------ RAW DATA ------

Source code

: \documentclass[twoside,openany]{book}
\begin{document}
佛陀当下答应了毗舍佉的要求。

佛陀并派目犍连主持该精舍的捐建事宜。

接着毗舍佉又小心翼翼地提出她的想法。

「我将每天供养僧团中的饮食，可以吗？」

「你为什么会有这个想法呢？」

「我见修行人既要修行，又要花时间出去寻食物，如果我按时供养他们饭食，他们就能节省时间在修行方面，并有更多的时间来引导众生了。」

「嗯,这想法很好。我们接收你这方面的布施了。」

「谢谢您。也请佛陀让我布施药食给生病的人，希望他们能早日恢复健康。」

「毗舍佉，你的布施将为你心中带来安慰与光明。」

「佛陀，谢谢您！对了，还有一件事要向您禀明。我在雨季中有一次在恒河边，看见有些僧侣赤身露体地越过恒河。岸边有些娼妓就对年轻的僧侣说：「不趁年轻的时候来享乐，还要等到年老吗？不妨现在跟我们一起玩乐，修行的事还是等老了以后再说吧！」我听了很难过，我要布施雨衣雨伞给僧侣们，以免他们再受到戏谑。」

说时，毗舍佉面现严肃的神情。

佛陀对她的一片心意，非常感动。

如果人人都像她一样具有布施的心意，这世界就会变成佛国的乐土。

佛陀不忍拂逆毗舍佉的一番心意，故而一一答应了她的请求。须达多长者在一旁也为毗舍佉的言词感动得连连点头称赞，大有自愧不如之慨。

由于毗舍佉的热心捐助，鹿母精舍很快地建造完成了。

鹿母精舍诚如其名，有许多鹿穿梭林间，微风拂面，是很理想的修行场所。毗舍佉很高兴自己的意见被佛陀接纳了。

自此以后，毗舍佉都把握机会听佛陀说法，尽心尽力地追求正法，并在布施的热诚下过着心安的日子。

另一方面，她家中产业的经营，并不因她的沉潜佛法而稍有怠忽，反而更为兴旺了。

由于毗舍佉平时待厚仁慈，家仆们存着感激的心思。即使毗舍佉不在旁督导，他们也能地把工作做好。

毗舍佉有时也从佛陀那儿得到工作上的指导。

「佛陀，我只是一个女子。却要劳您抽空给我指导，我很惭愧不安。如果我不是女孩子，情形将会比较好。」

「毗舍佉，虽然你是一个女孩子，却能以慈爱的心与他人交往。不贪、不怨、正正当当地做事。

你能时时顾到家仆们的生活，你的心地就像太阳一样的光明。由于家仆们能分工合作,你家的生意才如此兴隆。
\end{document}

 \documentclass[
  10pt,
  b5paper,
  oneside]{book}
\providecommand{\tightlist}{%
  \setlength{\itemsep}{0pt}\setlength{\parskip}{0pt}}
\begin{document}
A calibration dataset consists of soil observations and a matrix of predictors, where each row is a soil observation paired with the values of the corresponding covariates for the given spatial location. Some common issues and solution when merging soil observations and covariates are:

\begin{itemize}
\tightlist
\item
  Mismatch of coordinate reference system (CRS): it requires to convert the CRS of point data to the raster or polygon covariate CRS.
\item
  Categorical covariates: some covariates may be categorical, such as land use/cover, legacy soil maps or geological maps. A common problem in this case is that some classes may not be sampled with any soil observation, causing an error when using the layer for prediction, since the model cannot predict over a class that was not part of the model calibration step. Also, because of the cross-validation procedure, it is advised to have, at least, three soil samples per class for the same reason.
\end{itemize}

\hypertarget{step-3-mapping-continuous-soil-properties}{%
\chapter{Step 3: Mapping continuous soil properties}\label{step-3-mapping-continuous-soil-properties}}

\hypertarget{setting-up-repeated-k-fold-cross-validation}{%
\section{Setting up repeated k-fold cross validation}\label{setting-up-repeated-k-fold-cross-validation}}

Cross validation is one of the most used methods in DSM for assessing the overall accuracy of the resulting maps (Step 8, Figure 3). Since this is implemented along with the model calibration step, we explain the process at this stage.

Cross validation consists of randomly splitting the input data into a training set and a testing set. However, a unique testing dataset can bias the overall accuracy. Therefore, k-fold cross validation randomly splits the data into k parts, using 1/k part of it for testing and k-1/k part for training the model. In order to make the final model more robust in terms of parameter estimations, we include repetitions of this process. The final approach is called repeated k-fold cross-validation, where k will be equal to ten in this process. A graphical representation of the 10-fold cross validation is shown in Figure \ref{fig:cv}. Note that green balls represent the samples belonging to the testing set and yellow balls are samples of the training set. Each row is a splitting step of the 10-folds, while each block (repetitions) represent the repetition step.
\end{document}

------

YOUR INSTRUCTIONS> Each entry above should be retyped exactly, with nothing missed.

WORKED SOLUTION>
Source code

: \documentclass[twoside,openany]{book}
\begin{document}
佛陀当下答应了毗舍佉的要求。

佛陀并派目犍连主持该精舍的捐建事宜。

接着毗舍佉又小心翼翼地提出她的想法。

「我将每天供养僧团中的饮食，可以吗？」

「你为什么会有这个想法呢？」

「我见修行人既要修行，又要花时间出去寻食物，如果我按时供养他们饭食，他们就能节省时间在修行方面，并有更多的时间来引导众生了。」

「嗯,这想法很好。我们接收你这方面的布施了。」

「谢谢您。也请佛陀让我布施药食给生病的人，希望他们能早日恢复健康。」

「毗舍佉，你的布施将为你心中带来安慰与光明。」

「佛陀，谢谢您！对了，还有一件事要向您禀明。我在雨季中有一次在恒河边，看见有些僧侣赤身露体地越过恒河。岸边有些娼妓就对年轻的僧侣说：「不趁年轻的时候来享乐，还要等到年老吗？不妨现在跟我们一起玩乐，修行的事还是等老了以后再说吧！」我听了很难过，我要布施雨衣雨伞给僧侣们，以免他们再受到戏谑。」

说时，毗舍佉面现严肃的神情。

佛陀对她的一片心意，非常感动。

如果人人都像她一样具有布施的心意，这世界就会变成佛国的乐土。

佛陀不忍拂逆毗舍佉的一番心意，故而一一答应了她的请求。须达多长者在一旁也为毗舍佉的言词感动得连连点头称赞，大有自愧不如之慨。

由于毗舍佉的热心捐助，鹿母精舍很快地建造完成了。

鹿母精舍诚如其名，有许多鹿穿梭林间，微风拂面，是很理想的修行场所。毗舍佉很高兴自己的意见被佛陀接纳了。

自此以后，毗舍佉都把握机会听佛陀说法，尽心尽力地追求正法，并在布施的热诚下过着心安的日子。

另一方面，她家中产业的经营，并不因她的沉潜佛法而稍有怠忽，反而更为兴旺了。

由于毗舍佉平时待厚仁慈，家仆们存着感激的心思。即使毗舍佉不在旁督导，他们也能地把工作做好。

毗舍佉有时也从佛陀那儿得到工作上的指导。

「佛陀，我只是一个女子。却要劳您抽空给我指导，我很惭愧不安。如果我不是女孩子，情形将会比较好。」

「毗舍佉，虽然你是一个女孩子，却能以慈爱的心与他人交往。不贪、不怨、正正当当地做事。

你能时时顾到家仆们的生活，你的心地就像太阳一样的光明。由于家仆们能分工合作,你家的生意才如此兴隆。
\end{document}

 \documentclass[
  10pt,
  b5paper,
  oneside]{book}
\providecommand{\tightlist}{%
  \setlength{\itemsep}{0pt}\setlength{\parskip}{0pt}}
\begin{document}
A calibration dataset consists of soil observations and a matrix of predictors, where each row is a soil observation paired with the values of the corresponding covariates for the given spatial location. Some common issues and solution when merging soil observations and covariates are:

\begin{itemize}
\tightlist
\item
  Mismatch of coordinate reference system (CRS): it requires to convert the CRS of point data to the raster or polygon covariate CRS.
\item
  Categorical covariates: some covariates may be categorical, such as land use/cover, legacy soil maps or geological maps. A common problem in this case is that some classes may not be sampled with any soil observation, causing an error when using the layer for prediction, since the model cannot predict over a class that was not part of the model calibration step. Also, because of the cross-validation procedure, it is advised to have, at least, three soil samples per class for the same reason.
\end{itemize}

\hypertarget{step-3-mapping-continuous-soil-properties}{%
\chapter{Step 3: Mapping continuous soil properties}\label{step-3-mapping-continuous-soil-properties}}

\hypertarget{setting-up-repeated-k-fold-cross-validation}{%
\section{Setting up repeated k-fold cross validation}\label{setting-up-repeated-k-fold-cross-validation}}

Cross validation is one of the most used methods in DSM for assessing the overall accuracy of the resulting maps (Step 8, Figure 3). Since this is implemented along with the model calibration step, we explain the process at this stage.

Cross validation consists of randomly splitting the input data into a training set and a testing set. However, a unique testing dataset can bias the overall accuracy. Therefore, k-fold cross validation randomly splits the data into k parts, using 1/k part of it for testing and k-1/k part for training the model. In order to make the final model more robust in terms of parameter estimations, we include repetitions of this process. The final approach is called repeated k-fold cross-validation, where k will be equal to ten in this process. A graphical representation of the 10-fold cross validation is shown in Figure \ref{fig:cv}. Note that green balls represent the samples belonging to the testing set and yellow balls are samples of the training set. Each row is a splitting step of the 10-folds, while each block (repetitions) represent the repetition step.
\end{document}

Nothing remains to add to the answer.